Dua kuasa hukum kasus PPLN Kuala Lumpur sebut surat dakwaan kedaluwarsa

id PPLN Kuala Lumpur, pidana pemilu, pemalsuan DPT

Dua kuasa hukum kasus PPLN Kuala Lumpur sebut surat dakwaan kedaluwarsa

Sidang pembacaan nota keberatan atau eksepsi kasus dugaan pemalsuan data pemilih oleh tujuh anggota nonaktif Panitia Pemilihan Luar Negeri (PPLN) Kuala Lumpur di Pengadilan Negeri Jakarta Pusat, Kamis (14/3/2024). (ANTARA/Fath Putra Mulya)

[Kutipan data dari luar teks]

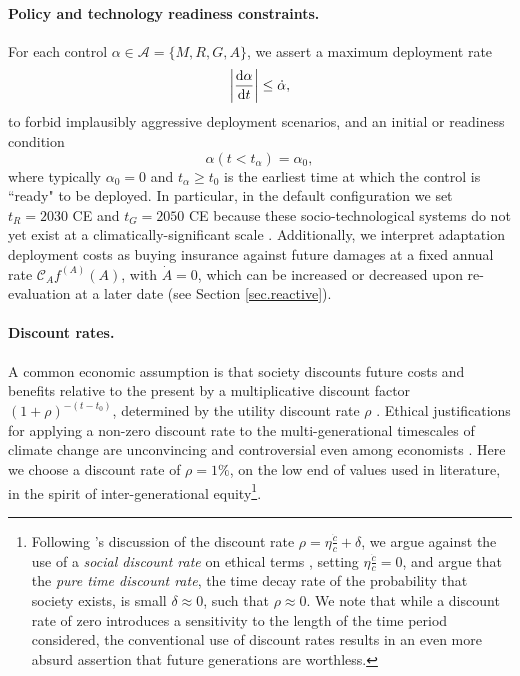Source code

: \documentclass{article}
\begin{document}
\paragraph{Policy and technology readiness constraints.} For each control $\alpha \in \mathcal{A} = \{ M, R, G, A\}$, we assert a maximum deployment rate
\begin{equation}
    \abs{\dv{\alpha}{t}} \le \dot{\alpha},
\end{equation}
to forbid implausibly aggressive deployment scenarios, and an initial or readiness condition
\begin{equation}
    \alpha(t < t_{\alpha}) = \alpha_{0},
\end{equation} where typically $\alpha_{0} = 0$ and $t_{\alpha} \ge t_{0}$ is the earliest time at which the control is ``ready" to be deployed. In particular, in the default configuration we set $t_{R} = 2030$ CE and $t_{G} = 2050$ CE because these socio-technological systems do not yet exist at a climatically-significant scale \citep{minx_negative_2018, flegal_solar_2019}. Additionally, we interpret adaptation deployment costs as buying insurance against future damages at a fixed annual rate $\mathcal{C}_{A} f^{(A)}(A)$, with $\dot{A} = 0$, which can be increased or decreased upon re-evaluation at a later date (see Section \ref{sec.reactive}).

\paragraph{Discount rates.} A common economic assumption is that society discounts future costs and benefits relative to the present by a multiplicative discount factor $(1 + \rho)^{-(t-t_{0})}$, determined by the utility discount rate $\rho$ \citep[e.g. see reviews in][]{broome_discounting_1994, stern_economics_2007}. Ethical justifications for applying a non-zero discount rate to the multi-generational timescales of climate change are unconvincing and controversial even among economists \citep{ramsey_mathematical_1928, solow_economics_1974, stern_economics_2007}. Here we choose a discount rate of $\rho = 1\%$, on the low end of values used in literature, in the spirit of inter-generational equity\footnote{Following \cite{stern_economics_2007}'s discussion of the discount rate $\rho = \eta \frac{\dot{c}}{c} + \delta$, we argue against the use of a \textit{social discount rate} on ethical terms \citep{ramsey_mathematical_1928, solow_economics_1974}, setting $\eta \frac{\dot{c}}{c}=0$, and argue that the \textit{pure time discount rate}, the time decay rate of the probability that society exists, is small $\delta \approx 0$, such that $\rho \approx 0$. We note that while a discount rate of zero introduces a sensitivity to the length of the time period considered, the conventional use of discount rates results in an even more absurd assertion that future generations are worthless.}. 
\end{document}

Dengan demikian, laporan yang dibuat oleh Panwaslu Luar Negeri di Kuala Lumpur, Malaysia kepada penyidik kepolisian pada Gakkumdu telah kedaluwarsa ...


“Bahwa sampai pada saat eksepsi ini kami sampaikan, kami tidak mendapatkan berkas dari penuntut umum terkait temuan dan rekomendasi Panwaslu Luar Negeri sehubungan dengan pelanggaran penetapan DPS, DPSHP dan DPT,” sambung Akbar.

Pada pokoknya, kuasa hukum Aprijon dan Masduki mendalilkan surat dakwaan tidak cermat, jelas, dan lengkap. Atas dasar itu, kuasa hukum kedua terdakwa meminta majelis hakim menyatakan surat dakwaan dibatalkan demi hukum dan membebaskan kliennya dari segala dakwaan.

Diketahui, eksepsi diajukan hanya oleh dua dari total tujuh anggota nonaktif PPLN Kuala Lumpur yang didakwa secara bersamaan dalam perkara ini.

Tujuh orang terdakwa tersebut adalah Ketua PPLN Kuala Lumpur Umar Faruk, anggota PPLN Kuala Lumpur Divisi Keuangan Tita Octavia Cahya Rahayu, anggota PPLN Kuala Lumpur Divisi Data dan Informasi Dicky Saputra, dan Anggota PPLN Kuala Lumpur Divisi SDM Aprijon.

Kemudian, anggota PPLN Kuala Lumpur Divisi Sosialisasi Puji Sumarsono, anggota PPLN Kuala Lumpur Divisi Teknis Penyelenggaraan Pemilu Khalil, dan anggota PPLN Kuala Lumpur Divisi Logistik Masduki Khamdan Muhammad.

Jaksa mengatakan para terdakwa memasukkan data yang tidak benar dan tidak valid karena tidak sesuai hasil pencocokan dan penelitian data (coklit) ke dalam Daftar Pemilih Sementara (DPS), menjadi DPS Hasil Perbaikan (DPSHP), dan ditetapkan menjadi Daftar Pemilih Tetap (DPT).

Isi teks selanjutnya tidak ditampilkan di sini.